MEMORANDUM OPINION AND ORDER
This is an action for trademark infringement brought by Plaintiff Impact Productions, Inc., a Colorado corporation (“Impact CO”), against Defendant Impact Productions, LLC, a New Jersey limited liability company with its principal place of business in New Jersey (“Impact NJ”). Impact NJ moved to dismiss for lack of personal jurisdiction and improper venue. After a period of discovery limited to the jurisdictional issue, the parties completed briefing on this motion. Upon careful consideration of the motion and the parties’ memoranda, and all applicable legal authorities, and being fully advised in the premises, I grant the motion.
Factual Background
Impact CO is in the business of organizing exhibitions for entertainment purposes and providing multimedia presentations and promotional advice for conventions, trade shows and special events.

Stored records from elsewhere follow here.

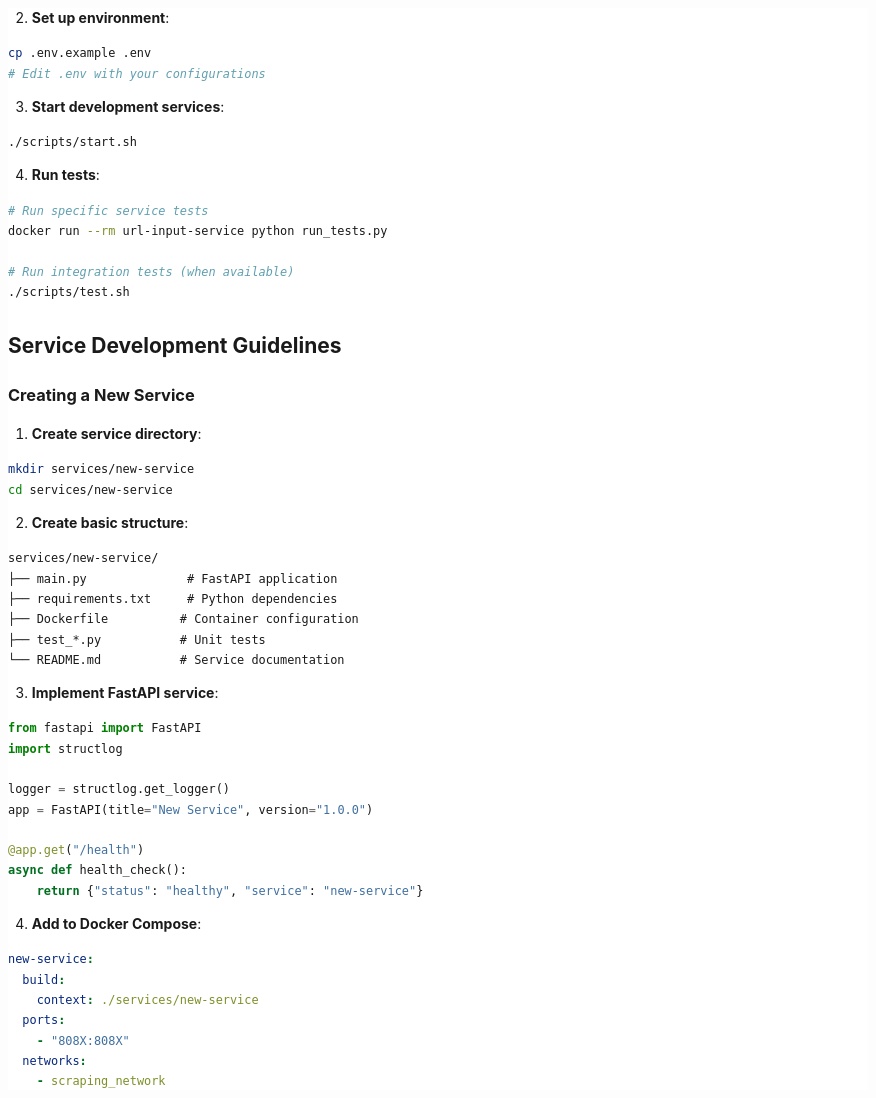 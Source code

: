 2. **Set up environment**:
```bash
cp .env.example .env
# Edit .env with your configurations
```

3. **Start development services**:
```bash
./scripts/start.sh
```

4. **Run tests**:
```bash
# Run specific service tests
docker run --rm url-input-service python run_tests.py

# Run integration tests (when available)
./scripts/test.sh
```

## Service Development Guidelines

### Creating a New Service

1. **Create service directory**:
```bash
mkdir services/new-service
cd services/new-service
```

2. **Create basic structure**:
```
services/new-service/
├── main.py              # FastAPI application
├── requirements.txt     # Python dependencies
├── Dockerfile          # Container configuration
├── test_*.py           # Unit tests
└── README.md           # Service documentation
```

3. **Implement FastAPI service**:
```python
from fastapi import FastAPI
import structlog

logger = structlog.get_logger()
app = FastAPI(title="New Service", version="1.0.0")

@app.get("/health")
async def health_check():
    return {"status": "healthy", "service": "new-service"}
```

4. **Add to Docker Compose**:
```yaml
new-service:
  build:
    context: ./services/new-service
  ports:
    - "808X:808X"
  networks:
    - scraping_network
```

It alleges it began using the mark “Impact Productions” in commerce in March, 1997, and filed its application to register this mark with United States Patent and Trademark Office in the same year. This application was granted and the mark was registered to Impact CO in October, 2001.
Impact NJ is also in the business of special event planning. It alleges it has used the “Impact Productions” mark in its business since February, 1996, more than a year before Impact CO began utilizing the mark.
According to the declaration of Impact NJ’s executive producer, Lauren Roth, her company first became aware of the existence of Impact CO in January, 2001. Later that year, in June, 2001, Impact NJ sent Impact CO a “cease and desist” letter notifying the Colorado company of its claimed senior use of the “Impact Productions” mark. The parties then negotiated for several months to resolve their conflicting claims to the mark. These negotiations were not successful.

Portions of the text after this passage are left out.